With a view to easing the hurdles in Plan funds spending, the Finance Department has floated an exclusive treasury savings bank account for the timely release and utilisation of funds for departments, autonomous bodies, and public sector undertakings.
Sources told The Hindu that the Plan Scheme Treasury Savings Bank Account would streamline fund release and help monitor the progress in fund absorption by various departments.

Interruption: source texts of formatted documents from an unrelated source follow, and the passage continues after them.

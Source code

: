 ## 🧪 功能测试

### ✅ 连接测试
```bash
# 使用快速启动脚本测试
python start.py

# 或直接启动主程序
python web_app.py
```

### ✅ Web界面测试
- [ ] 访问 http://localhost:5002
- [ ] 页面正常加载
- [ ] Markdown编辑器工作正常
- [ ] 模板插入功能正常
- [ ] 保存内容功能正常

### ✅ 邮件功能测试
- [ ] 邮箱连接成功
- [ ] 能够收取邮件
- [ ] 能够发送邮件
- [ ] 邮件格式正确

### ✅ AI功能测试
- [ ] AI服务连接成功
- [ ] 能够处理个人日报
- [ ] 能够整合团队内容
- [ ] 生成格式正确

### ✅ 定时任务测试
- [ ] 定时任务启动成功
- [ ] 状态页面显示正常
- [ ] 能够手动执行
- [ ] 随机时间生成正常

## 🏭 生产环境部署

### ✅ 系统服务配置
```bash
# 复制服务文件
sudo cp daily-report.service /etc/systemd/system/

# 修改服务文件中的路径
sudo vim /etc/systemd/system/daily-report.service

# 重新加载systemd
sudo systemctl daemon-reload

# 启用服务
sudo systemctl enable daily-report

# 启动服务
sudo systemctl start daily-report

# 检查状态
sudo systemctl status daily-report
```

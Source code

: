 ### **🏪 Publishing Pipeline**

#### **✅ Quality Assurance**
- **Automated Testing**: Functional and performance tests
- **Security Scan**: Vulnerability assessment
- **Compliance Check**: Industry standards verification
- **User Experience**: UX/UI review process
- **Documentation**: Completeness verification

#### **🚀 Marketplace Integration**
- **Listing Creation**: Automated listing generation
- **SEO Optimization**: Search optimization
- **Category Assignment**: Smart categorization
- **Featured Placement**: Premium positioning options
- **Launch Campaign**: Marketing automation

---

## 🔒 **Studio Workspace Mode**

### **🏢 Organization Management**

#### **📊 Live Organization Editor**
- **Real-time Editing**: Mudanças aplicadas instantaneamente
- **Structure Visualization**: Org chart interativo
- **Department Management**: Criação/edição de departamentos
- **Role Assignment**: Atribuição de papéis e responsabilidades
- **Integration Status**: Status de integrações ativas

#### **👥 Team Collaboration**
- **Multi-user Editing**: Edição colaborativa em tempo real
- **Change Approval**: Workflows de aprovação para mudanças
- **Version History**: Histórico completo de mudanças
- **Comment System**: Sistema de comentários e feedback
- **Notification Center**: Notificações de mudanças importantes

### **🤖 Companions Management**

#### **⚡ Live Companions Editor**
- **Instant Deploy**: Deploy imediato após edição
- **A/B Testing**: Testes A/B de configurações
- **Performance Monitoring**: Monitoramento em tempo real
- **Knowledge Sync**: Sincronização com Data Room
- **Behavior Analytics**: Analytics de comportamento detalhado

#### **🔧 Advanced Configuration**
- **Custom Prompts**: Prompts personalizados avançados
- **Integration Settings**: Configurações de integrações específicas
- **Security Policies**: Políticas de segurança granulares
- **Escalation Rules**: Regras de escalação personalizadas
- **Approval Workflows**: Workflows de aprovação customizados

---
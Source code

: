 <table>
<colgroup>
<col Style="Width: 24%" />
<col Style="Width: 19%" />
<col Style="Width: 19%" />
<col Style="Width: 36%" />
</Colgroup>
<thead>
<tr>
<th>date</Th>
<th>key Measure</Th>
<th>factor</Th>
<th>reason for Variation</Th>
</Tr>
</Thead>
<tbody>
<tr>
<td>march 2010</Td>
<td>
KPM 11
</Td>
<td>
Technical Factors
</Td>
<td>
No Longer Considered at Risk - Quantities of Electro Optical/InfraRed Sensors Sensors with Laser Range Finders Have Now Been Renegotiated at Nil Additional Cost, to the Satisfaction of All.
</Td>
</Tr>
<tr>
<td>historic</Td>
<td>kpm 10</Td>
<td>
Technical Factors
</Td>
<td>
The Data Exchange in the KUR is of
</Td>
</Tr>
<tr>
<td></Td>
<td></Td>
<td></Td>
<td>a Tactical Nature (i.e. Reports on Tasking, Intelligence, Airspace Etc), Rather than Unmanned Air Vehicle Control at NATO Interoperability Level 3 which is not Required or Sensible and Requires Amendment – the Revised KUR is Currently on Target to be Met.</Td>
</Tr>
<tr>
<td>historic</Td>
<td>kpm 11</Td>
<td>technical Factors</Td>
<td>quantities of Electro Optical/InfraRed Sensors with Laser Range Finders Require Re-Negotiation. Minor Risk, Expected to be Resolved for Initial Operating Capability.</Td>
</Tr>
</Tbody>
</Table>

Government agencies had parked substantial sums, including their Plan allocation and funds for routine expenses, in the treasury last year. The government withdrew the unspent funds on March 31 and many agencies, including local bodies, were short of cash to meet their expenditure in April.
Borrowing limit curbed
On finding that substantial sums had been parked in the treasury accounts of autonomous institutions and departments, the Centre had curtailed the borrowing limit of the State. The move, along with the delay in Central transfers, had upset the financial transactions and the government was forced to regulate cash outgo from the treasury. It was in this context that an exclusive account was floated for depositing the Plan funds. The funds from this account could be utilised only for making payments to the end beneficiary, the agencies executing Plan projects.
It has also been specified that funds transfer from this account to another treasury savings bank or bank account of any organisation other than the end beneficiary will not be permitted. A clear payment routing system too has been prescribed for meeting the Plan commitments and for making advance payments to implementing agencies.